Merely this and nothing more. (25-30)

Staying as close to the textual evidence as possible, tell me what the narrator might be dreaming when he “dreams [what] no mortal ever dared to dream before.”

  1. Why is it significant that it’s upon a bust of Pallas Athena (Greek goddess of wisdom) that the raven perches?
  1. In stanza ten, the narrator reasons: “‘Other friends have flown before— /

On the morrow he [the raven] will leave me, as my Hopes have flown before.’” Is it a good thing when the raven contradicts him, saying “‘Nevermore’”? Why?

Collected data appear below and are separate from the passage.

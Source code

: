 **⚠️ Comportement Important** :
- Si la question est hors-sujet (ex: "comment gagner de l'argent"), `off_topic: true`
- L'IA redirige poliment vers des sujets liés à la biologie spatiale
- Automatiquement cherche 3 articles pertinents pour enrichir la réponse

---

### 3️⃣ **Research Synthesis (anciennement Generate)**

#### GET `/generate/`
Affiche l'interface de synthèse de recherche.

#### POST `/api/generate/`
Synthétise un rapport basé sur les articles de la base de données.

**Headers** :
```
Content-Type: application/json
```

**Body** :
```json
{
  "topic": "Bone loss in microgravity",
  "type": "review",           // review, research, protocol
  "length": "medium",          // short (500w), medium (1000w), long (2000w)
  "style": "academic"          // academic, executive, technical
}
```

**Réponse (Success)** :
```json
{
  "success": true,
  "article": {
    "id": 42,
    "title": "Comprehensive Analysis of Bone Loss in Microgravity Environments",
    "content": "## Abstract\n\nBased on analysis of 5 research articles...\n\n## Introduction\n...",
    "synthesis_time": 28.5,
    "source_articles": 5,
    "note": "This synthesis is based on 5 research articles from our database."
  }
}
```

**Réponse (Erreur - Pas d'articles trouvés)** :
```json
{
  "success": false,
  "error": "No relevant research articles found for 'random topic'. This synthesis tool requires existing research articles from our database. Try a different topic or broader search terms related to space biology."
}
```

  1. Why is it significant that the raven first makes the narrator smile: it “[beguiled] my sad fancy into smiling” (43 & 67)? Why/how does the narrator’s attitude toward the raven change? Why is this change important?
  1. In stanza fourteen, the poem becomes suddenly full of religious images: “Then, methought, the air grew denser, perfumed from an unseen censer /

Swung by Seraphim whose foot-falls tinkled on the tufted floor.” How do these images impact your experience?

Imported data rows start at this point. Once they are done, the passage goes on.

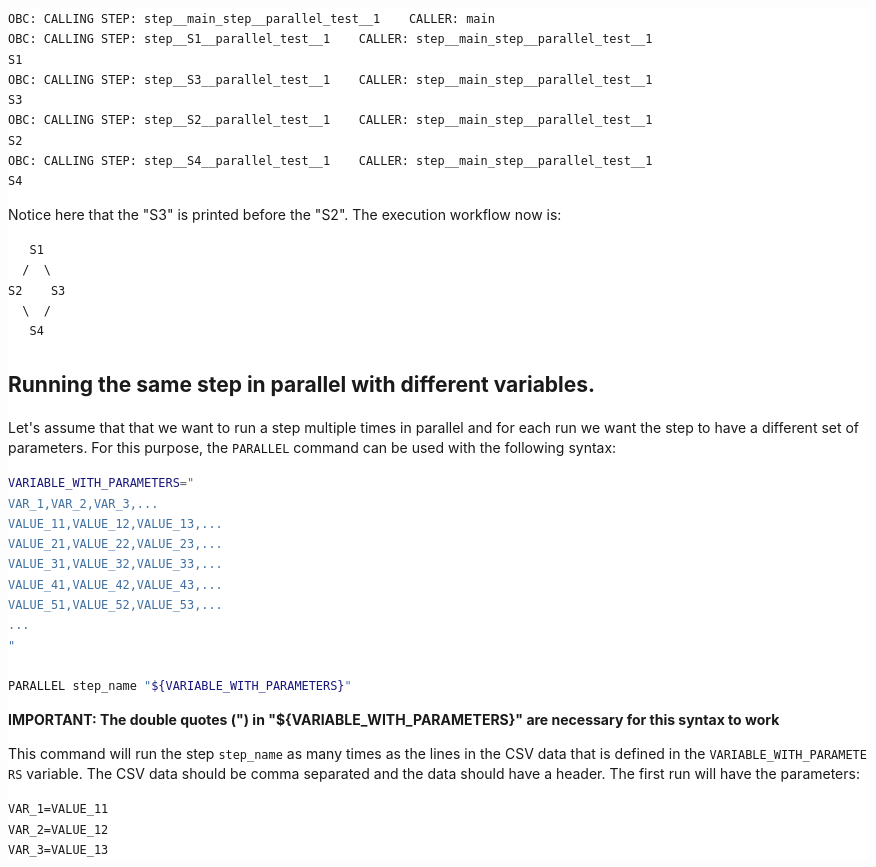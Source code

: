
 ```bash
OBC: CALLING STEP: step__main_step__parallel_test__1    CALLER: main
OBC: CALLING STEP: step__S1__parallel_test__1    CALLER: step__main_step__parallel_test__1
S1
OBC: CALLING STEP: step__S3__parallel_test__1    CALLER: step__main_step__parallel_test__1
S3
OBC: CALLING STEP: step__S2__parallel_test__1    CALLER: step__main_step__parallel_test__1
S2
OBC: CALLING STEP: step__S4__parallel_test__1    CALLER: step__main_step__parallel_test__1
S4
``` 

Notice here that the "S3" is printed before the "S2". The execution workflow now is:

```
   S1
  /  \ 
S2    S3
  \  /
   S4
```

## Running the same step in parallel with different variables.
Let's assume that that we want to run a step multiple times in parallel and for each run we want the step to have a different set of parameters. For this purpose, the ```PARALLEL``` command can be used with the following syntax:

```bash
VARIABLE_WITH_PARAMETERS="
VAR_1,VAR_2,VAR_3,...
VALUE_11,VALUE_12,VALUE_13,...
VALUE_21,VALUE_22,VALUE_23,...
VALUE_31,VALUE_32,VALUE_33,...
VALUE_41,VALUE_42,VALUE_43,...
VALUE_51,VALUE_52,VALUE_53,...
...
"

PARALLEL step_name "${VARIABLE_WITH_PARAMETERS}"
```

**IMPORTANT: The double quotes (") in "${VARIABLE_WITH_PARAMETERS}" are necessary for this syntax to work**

This command will run the step ```step_name``` as many times as the lines in the CSV data that is defined in the ```VARIABLE_WITH_PARAMETERS``` variable. The CSV data should be comma separated and the data should have a header. The first run will have the parameters:

```
VAR_1=VALUE_11
VAR_2=VALUE_12
VAR_3=VALUE_13
```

  1. What is the narrator really asking when he says “is there balm in Gilead” (89)? What does it mean when the rave responds “Nevermore”?
  1. What does it mean that, at the end of the poem, the “Raven, never flitting, still is sitting, still is sitting / On the pallid bust of Pallas just above my chamber door” (103-4)?
  1. What’s “The Raven’s” rhyme scheme & meter? Do they look/sound anything like the rhyme scheme and meter of the witches’ discourse in Shakespeare’s Macbeth (below)? If so, what might we say about this parallel? Does the relentless rhythm have any resonance with the “beating of my heart” mentioned by the narrator in line 15? If so, why is that important?

ALL

Double, double toil and trouble;

Fire burn, and cauldron bubble.

THIRD WITCH

Scale of dragon, tooth of wolf,

Witch’s mummy, maw and gulf

Of the ravined salt-sea shark,

Root of hemlock diggedi’ th’ dark,

Liver of blaspheming Jew,

Gall of goat and slips of yew

Slivered in the moon’s eclipse,

Nose of Turk and Tartar’s lips,

Finger of birth-strangled babe

Ditch-delivered by a drab,

Make the gruel thick and slab.

Add thereto a tiger’s chaudron

For th’ ingredience of our cauldron.

  1. Who is narrating? When/where is the narrator relative to the story he’s telling? What kind of narrator is he (participant/non-participant)? What is he doing just before the events he relates? What is his mental state? Can we trust him?